Une batterie papier ! Voilà comment est présentée une innovation franco-italienne qui recherche des partenaires pour passer au stade de développement industriel. Au delà de l’effet d’annonce, en quoi consiste cette révolution ?

Pour rappel, une pile ou batterie est un ensemble d’éléments, souvent disposés en couche, et dans laquelle se produit une réaction chimique produisant un courant. On distingue deux éléments qui sont l’anode et la cathode, lesquels se matérialisent par deux pôles respectivement négatif et positif. Dans le cas présent, le prototype de batterie Papel, il y a trois couches en papier : une couche d’anode, une couche de séparateur et une couche de cathode ; les 3 étant dans des papiers additionnés d’éléments métalliques ou chimiques. Son présents du graphite, du fer, du lithium et du phosphate. L’invention a reçu le prix des Techniques Innovantes pour l’Environnement à Pollutec 2012.

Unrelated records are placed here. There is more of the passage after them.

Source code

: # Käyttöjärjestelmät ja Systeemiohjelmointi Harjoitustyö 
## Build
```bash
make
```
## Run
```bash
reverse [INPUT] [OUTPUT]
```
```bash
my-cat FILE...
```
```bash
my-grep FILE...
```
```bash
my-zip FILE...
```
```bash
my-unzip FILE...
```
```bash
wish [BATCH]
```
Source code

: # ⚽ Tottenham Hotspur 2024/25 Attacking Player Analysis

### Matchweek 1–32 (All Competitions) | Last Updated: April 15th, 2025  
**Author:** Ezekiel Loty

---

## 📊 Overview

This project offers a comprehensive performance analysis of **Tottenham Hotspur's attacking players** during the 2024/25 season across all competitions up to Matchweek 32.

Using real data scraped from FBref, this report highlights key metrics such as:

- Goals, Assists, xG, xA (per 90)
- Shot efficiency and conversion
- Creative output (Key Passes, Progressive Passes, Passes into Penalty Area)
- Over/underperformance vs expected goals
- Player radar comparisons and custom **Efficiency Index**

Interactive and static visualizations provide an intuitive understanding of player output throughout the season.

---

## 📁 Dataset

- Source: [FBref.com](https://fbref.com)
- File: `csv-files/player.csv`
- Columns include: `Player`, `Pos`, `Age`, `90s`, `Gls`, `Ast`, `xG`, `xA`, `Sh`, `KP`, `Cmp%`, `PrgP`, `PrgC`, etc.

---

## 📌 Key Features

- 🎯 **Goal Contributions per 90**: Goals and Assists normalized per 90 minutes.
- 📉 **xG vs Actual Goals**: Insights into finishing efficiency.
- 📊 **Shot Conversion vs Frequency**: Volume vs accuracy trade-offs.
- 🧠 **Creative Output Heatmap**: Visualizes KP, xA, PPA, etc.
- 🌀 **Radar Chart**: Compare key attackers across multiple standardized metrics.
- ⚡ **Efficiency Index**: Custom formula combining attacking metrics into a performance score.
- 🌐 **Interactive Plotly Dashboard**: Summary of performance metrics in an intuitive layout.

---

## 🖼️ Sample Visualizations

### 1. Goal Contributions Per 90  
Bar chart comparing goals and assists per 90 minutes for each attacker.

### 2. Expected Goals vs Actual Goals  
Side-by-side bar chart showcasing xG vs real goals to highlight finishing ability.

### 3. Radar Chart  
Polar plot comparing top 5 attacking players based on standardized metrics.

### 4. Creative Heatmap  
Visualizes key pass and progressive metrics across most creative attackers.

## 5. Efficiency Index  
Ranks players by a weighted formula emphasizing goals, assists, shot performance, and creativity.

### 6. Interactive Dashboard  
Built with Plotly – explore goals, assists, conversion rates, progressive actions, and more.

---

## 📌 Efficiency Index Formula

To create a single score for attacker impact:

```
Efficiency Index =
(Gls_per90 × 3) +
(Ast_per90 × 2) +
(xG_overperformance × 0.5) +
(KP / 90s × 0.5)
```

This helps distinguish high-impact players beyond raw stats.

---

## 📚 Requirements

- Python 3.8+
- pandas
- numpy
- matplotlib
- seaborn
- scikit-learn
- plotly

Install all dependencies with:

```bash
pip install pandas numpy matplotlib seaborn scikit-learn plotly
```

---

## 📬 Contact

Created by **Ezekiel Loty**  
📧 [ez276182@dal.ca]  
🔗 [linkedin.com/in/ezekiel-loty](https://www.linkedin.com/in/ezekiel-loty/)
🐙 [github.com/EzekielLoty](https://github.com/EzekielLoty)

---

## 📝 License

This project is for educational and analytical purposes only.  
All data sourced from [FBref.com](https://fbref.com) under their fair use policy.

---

L’intérêt de cette invention conjointe de l’université de Turin et d’un laboratoire du CNRS à Grenoble est multiple :

  • Etant en papier, la batterie devient facilement intégrable dans des éléments flexibles ou minces. Particulièrement intéressant pour les futurs smartphones à écran souples (dont des prototypes existent au Japon ou en Corée). Les valeurs de pression de contrainte supportée par le produit apparaissent cohérentes dans un tel domaine d’activité.
  • Le recyclage est supposé plus simple car la batterie est moins chargée en solvant. Il est plus facile de récupérer les éléments dans une phase aqueuse de recyclage comparable à ce qui se fait dans le recyclage du papier.
  • Cela pourrait revaloriser la filière papier en donnant une nouvelle valeur ajoutée à la production d’éléments pour batteries. Les sources fibreuses étant renouvelables, le déficit environnemental reste inférieur à une batterie classique.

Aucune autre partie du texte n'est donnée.